Stored data
=== Section Start ===

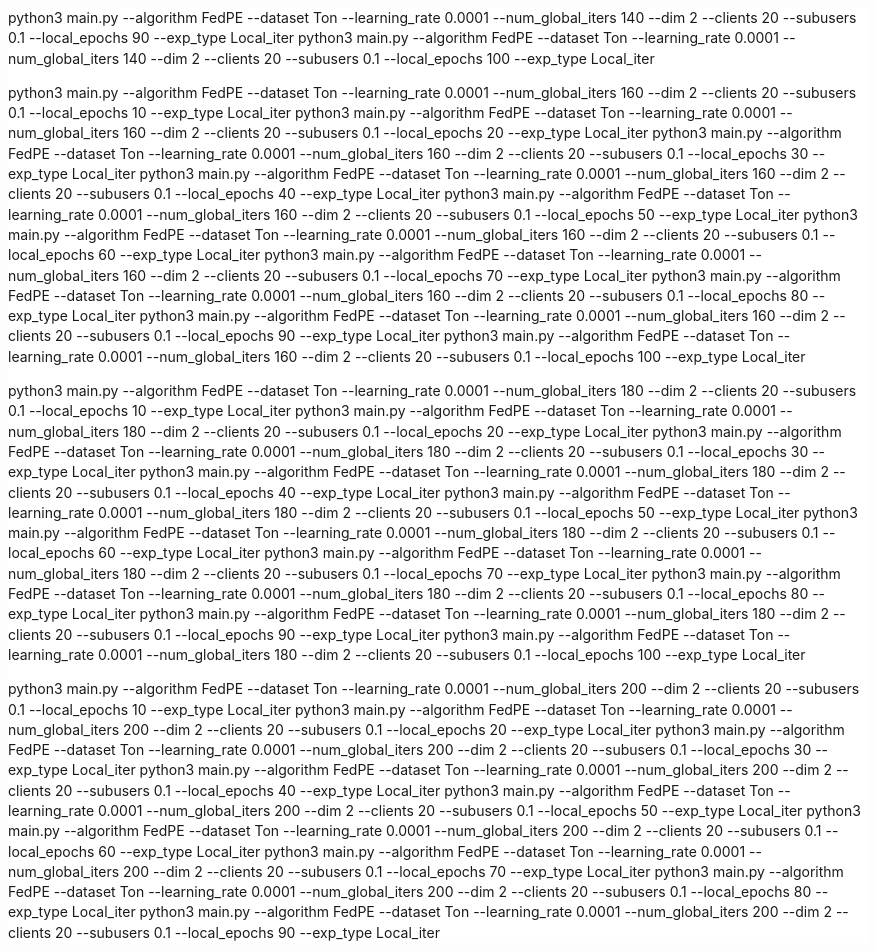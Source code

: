 python3 main.py --algorithm FedPE --dataset Ton --learning_rate 0.0001 --num_global_iters 140 --dim 2 --clients 20 --subusers 0.1 --local_epochs 90 --exp_type Local_iter
python3 main.py --algorithm FedPE --dataset Ton --learning_rate 0.0001 --num_global_iters 140 --dim 2 --clients 20 --subusers 0.1 --local_epochs 100 --exp_type Local_iter

python3 main.py --algorithm FedPE --dataset Ton --learning_rate 0.0001 --num_global_iters 160 --dim 2 --clients 20 --subusers 0.1 --local_epochs 10 --exp_type Local_iter
python3 main.py --algorithm FedPE --dataset Ton --learning_rate 0.0001 --num_global_iters 160 --dim 2 --clients 20 --subusers 0.1 --local_epochs 20 --exp_type Local_iter
python3 main.py --algorithm FedPE --dataset Ton --learning_rate 0.0001 --num_global_iters 160 --dim 2 --clients 20 --subusers 0.1 --local_epochs 30 --exp_type Local_iter
python3 main.py --algorithm FedPE --dataset Ton --learning_rate 0.0001 --num_global_iters 160 --dim 2 --clients 20 --subusers 0.1 --local_epochs 40 --exp_type Local_iter
python3 main.py --algorithm FedPE --dataset Ton --learning_rate 0.0001 --num_global_iters 160 --dim 2 --clients 20 --subusers 0.1 --local_epochs 50 --exp_type Local_iter
python3 main.py --algorithm FedPE --dataset Ton --learning_rate 0.0001 --num_global_iters 160 --dim 2 --clients 20 --subusers 0.1 --local_epochs 60 --exp_type Local_iter
python3 main.py --algorithm FedPE --dataset Ton --learning_rate 0.0001 --num_global_iters 160 --dim 2 --clients 20 --subusers 0.1 --local_epochs 70 --exp_type Local_iter
python3 main.py --algorithm FedPE --dataset Ton --learning_rate 0.0001 --num_global_iters 160 --dim 2 --clients 20 --subusers 0.1 --local_epochs 80 --exp_type Local_iter
python3 main.py --algorithm FedPE --dataset Ton --learning_rate 0.0001 --num_global_iters 160 --dim 2 --clients 20 --subusers 0.1 --local_epochs 90 --exp_type Local_iter
python3 main.py --algorithm FedPE --dataset Ton --learning_rate 0.0001 --num_global_iters 160 --dim 2 --clients 20 --subusers 0.1 --local_epochs 100 --exp_type Local_iter

python3 main.py --algorithm FedPE --dataset Ton --learning_rate 0.0001 --num_global_iters 180 --dim 2 --clients 20 --subusers 0.1 --local_epochs 10 --exp_type Local_iter
python3 main.py --algorithm FedPE --dataset Ton --learning_rate 0.0001 --num_global_iters 180 --dim 2 --clients 20 --subusers 0.1 --local_epochs 20 --exp_type Local_iter
python3 main.py --algorithm FedPE --dataset Ton --learning_rate 0.0001 --num_global_iters 180 --dim 2 --clients 20 --subusers 0.1 --local_epochs 30 --exp_type Local_iter
python3 main.py --algorithm FedPE --dataset Ton --learning_rate 0.0001 --num_global_iters 180 --dim 2 --clients 20 --subusers 0.1 --local_epochs 40 --exp_type Local_iter
python3 main.py --algorithm FedPE --dataset Ton --learning_rate 0.0001 --num_global_iters 180 --dim 2 --clients 20 --subusers 0.1 --local_epochs 50 --exp_type Local_iter
python3 main.py --algorithm FedPE --dataset Ton --learning_rate 0.0001 --num_global_iters 180 --dim 2 --clients 20 --subusers 0.1 --local_epochs 60 --exp_type Local_iter
python3 main.py --algorithm FedPE --dataset Ton --learning_rate 0.0001 --num_global_iters 180 --dim 2 --clients 20 --subusers 0.1 --local_epochs 70 --exp_type Local_iter
python3 main.py --algorithm FedPE --dataset Ton --learning_rate 0.0001 --num_global_iters 180 --dim 2 --clients 20 --subusers 0.1 --local_epochs 80 --exp_type Local_iter
python3 main.py --algorithm FedPE --dataset Ton --learning_rate 0.0001 --num_global_iters 180 --dim 2 --clients 20 --subusers 0.1 --local_epochs 90 --exp_type Local_iter
python3 main.py --algorithm FedPE --dataset Ton --learning_rate 0.0001 --num_global_iters 180 --dim 2 --clients 20 --subusers 0.1 --local_epochs 100 --exp_type Local_iter

python3 main.py --algorithm FedPE --dataset Ton --learning_rate 0.0001 --num_global_iters 200 --dim 2 --clients 20 --subusers 0.1 --local_epochs 10 --exp_type Local_iter
python3 main.py --algorithm FedPE --dataset Ton --learning_rate 0.0001 --num_global_iters 200 --dim 2 --clients 20 --subusers 0.1 --local_epochs 20 --exp_type Local_iter
python3 main.py --algorithm FedPE --dataset Ton --learning_rate 0.0001 --num_global_iters 200 --dim 2 --clients 20 --subusers 0.1 --local_epochs 30 --exp_type Local_iter
python3 main.py --algorithm FedPE --dataset Ton --learning_rate 0.0001 --num_global_iters 200 --dim 2 --clients 20 --subusers 0.1 --local_epochs 40 --exp_type Local_iter
python3 main.py --algorithm FedPE --dataset Ton --learning_rate 0.0001 --num_global_iters 200 --dim 2 --clients 20 --subusers 0.1 --local_epochs 50 --exp_type Local_iter
python3 main.py --algorithm FedPE --dataset Ton --learning_rate 0.0001 --num_global_iters 200 --dim 2 --clients 20 --subusers 0.1 --local_epochs 60 --exp_type Local_iter
python3 main.py --algorithm FedPE --dataset Ton --learning_rate 0.0001 --num_global_iters 200 --dim 2 --clients 20 --subusers 0.1 --local_epochs 70 --exp_type Local_iter
python3 main.py --algorithm FedPE --dataset Ton --learning_rate 0.0001 --num_global_iters 200 --dim 2 --clients 20 --subusers 0.1 --local_epochs 80 --exp_type Local_iter
python3 main.py --algorithm FedPE --dataset Ton --learning_rate 0.0001 --num_global_iters 200 --dim 2 --clients 20 --subusers 0.1 --local_epochs 90 --exp_type Local_iter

=== Section End ===

What is being asked — What you write should match the entries exactly, except that the pictures are dropped.

Solution to the exercise —
Source code

: python3 main.py --algorithm FedPE --dataset Ton --learning_rate 0.0001 --num_global_iters 140 --dim 2 --clients 20 --subusers 0.1 --local_epochs 90 --exp_type Local_iter
python3 main.py --algorithm FedPE --dataset Ton --learning_rate 0.0001 --num_global_iters 140 --dim 2 --clients 20 --subusers 0.1 --local_epochs 100 --exp_type Local_iter

python3 main.py --algorithm FedPE --dataset Ton --learning_rate 0.0001 --num_global_iters 160 --dim 2 --clients 20 --subusers 0.1 --local_epochs 10 --exp_type Local_iter
python3 main.py --algorithm FedPE --dataset Ton --learning_rate 0.0001 --num_global_iters 160 --dim 2 --clients 20 --subusers 0.1 --local_epochs 20 --exp_type Local_iter
python3 main.py --algorithm FedPE --dataset Ton --learning_rate 0.0001 --num_global_iters 160 --dim 2 --clients 20 --subusers 0.1 --local_epochs 30 --exp_type Local_iter
python3 main.py --algorithm FedPE --dataset Ton --learning_rate 0.0001 --num_global_iters 160 --dim 2 --clients 20 --subusers 0.1 --local_epochs 40 --exp_type Local_iter
python3 main.py --algorithm FedPE --dataset Ton --learning_rate 0.0001 --num_global_iters 160 --dim 2 --clients 20 --subusers 0.1 --local_epochs 50 --exp_type Local_iter
python3 main.py --algorithm FedPE --dataset Ton --learning_rate 0.0001 --num_global_iters 160 --dim 2 --clients 20 --subusers 0.1 --local_epochs 60 --exp_type Local_iter
python3 main.py --algorithm FedPE --dataset Ton --learning_rate 0.0001 --num_global_iters 160 --dim 2 --clients 20 --subusers 0.1 --local_epochs 70 --exp_type Local_iter
python3 main.py --algorithm FedPE --dataset Ton --learning_rate 0.0001 --num_global_iters 160 --dim 2 --clients 20 --subusers 0.1 --local_epochs 80 --exp_type Local_iter
python3 main.py --algorithm FedPE --dataset Ton --learning_rate 0.0001 --num_global_iters 160 --dim 2 --clients 20 --subusers 0.1 --local_epochs 90 --exp_type Local_iter
python3 main.py --algorithm FedPE --dataset Ton --learning_rate 0.0001 --num_global_iters 160 --dim 2 --clients 20 --subusers 0.1 --local_epochs 100 --exp_type Local_iter

python3 main.py --algorithm FedPE --dataset Ton --learning_rate 0.0001 --num_global_iters 180 --dim 2 --clients 20 --subusers 0.1 --local_epochs 10 --exp_type Local_iter
python3 main.py --algorithm FedPE --dataset Ton --learning_rate 0.0001 --num_global_iters 180 --dim 2 --clients 20 --subusers 0.1 --local_epochs 20 --exp_type Local_iter
python3 main.py --algorithm FedPE --dataset Ton --learning_rate 0.0001 --num_global_iters 180 --dim 2 --clients 20 --subusers 0.1 --local_epochs 30 --exp_type Local_iter
python3 main.py --algorithm FedPE --dataset Ton --learning_rate 0.0001 --num_global_iters 180 --dim 2 --clients 20 --subusers 0.1 --local_epochs 40 --exp_type Local_iter
python3 main.py --algorithm FedPE --dataset Ton --learning_rate 0.0001 --num_global_iters 180 --dim 2 --clients 20 --subusers 0.1 --local_epochs 50 --exp_type Local_iter
python3 main.py --algorithm FedPE --dataset Ton --learning_rate 0.0001 --num_global_iters 180 --dim 2 --clients 20 --subusers 0.1 --local_epochs 60 --exp_type Local_iter
python3 main.py --algorithm FedPE --dataset Ton --learning_rate 0.0001 --num_global_iters 180 --dim 2 --clients 20 --subusers 0.1 --local_epochs 70 --exp_type Local_iter
python3 main.py --algorithm FedPE --dataset Ton --learning_rate 0.0001 --num_global_iters 180 --dim 2 --clients 20 --subusers 0.1 --local_epochs 80 --exp_type Local_iter
python3 main.py --algorithm FedPE --dataset Ton --learning_rate 0.0001 --num_global_iters 180 --dim 2 --clients 20 --subusers 0.1 --local_epochs 90 --exp_type Local_iter
python3 main.py --algorithm FedPE --dataset Ton --learning_rate 0.0001 --num_global_iters 180 --dim 2 --clients 20 --subusers 0.1 --local_epochs 100 --exp_type Local_iter

python3 main.py --algorithm FedPE --dataset Ton --learning_rate 0.0001 --num_global_iters 200 --dim 2 --clients 20 --subusers 0.1 --local_epochs 10 --exp_type Local_iter
python3 main.py --algorithm FedPE --dataset Ton --learning_rate 0.0001 --num_global_iters 200 --dim 2 --clients 20 --subusers 0.1 --local_epochs 20 --exp_type Local_iter
python3 main.py --algorithm FedPE --dataset Ton --learning_rate 0.0001 --num_global_iters 200 --dim 2 --clients 20 --subusers 0.1 --local_epochs 30 --exp_type Local_iter
python3 main.py --algorithm FedPE --dataset Ton --learning_rate 0.0001 --num_global_iters 200 --dim 2 --clients 20 --subusers 0.1 --local_epochs 40 --exp_type Local_iter
python3 main.py --algorithm FedPE --dataset Ton --learning_rate 0.0001 --num_global_iters 200 --dim 2 --clients 20 --subusers 0.1 --local_epochs 50 --exp_type Local_iter
python3 main.py --algorithm FedPE --dataset Ton --learning_rate 0.0001 --num_global_iters 200 --dim 2 --clients 20 --subusers 0.1 --local_epochs 60 --exp_type Local_iter
python3 main.py --algorithm FedPE --dataset Ton --learning_rate 0.0001 --num_global_iters 200 --dim 2 --clients 20 --subusers 0.1 --local_epochs 70 --exp_type Local_iter
python3 main.py --algorithm FedPE --dataset Ton --learning_rate 0.0001 --num_global_iters 200 --dim 2 --clients 20 --subusers 0.1 --local_epochs 80 --exp_type Local_iter
python3 main.py --algorithm FedPE --dataset Ton --learning_rate 0.0001 --num_global_iters 200 --dim 2 --clients 20 --subusers 0.1 --local_epochs 90 --exp_type Local_iter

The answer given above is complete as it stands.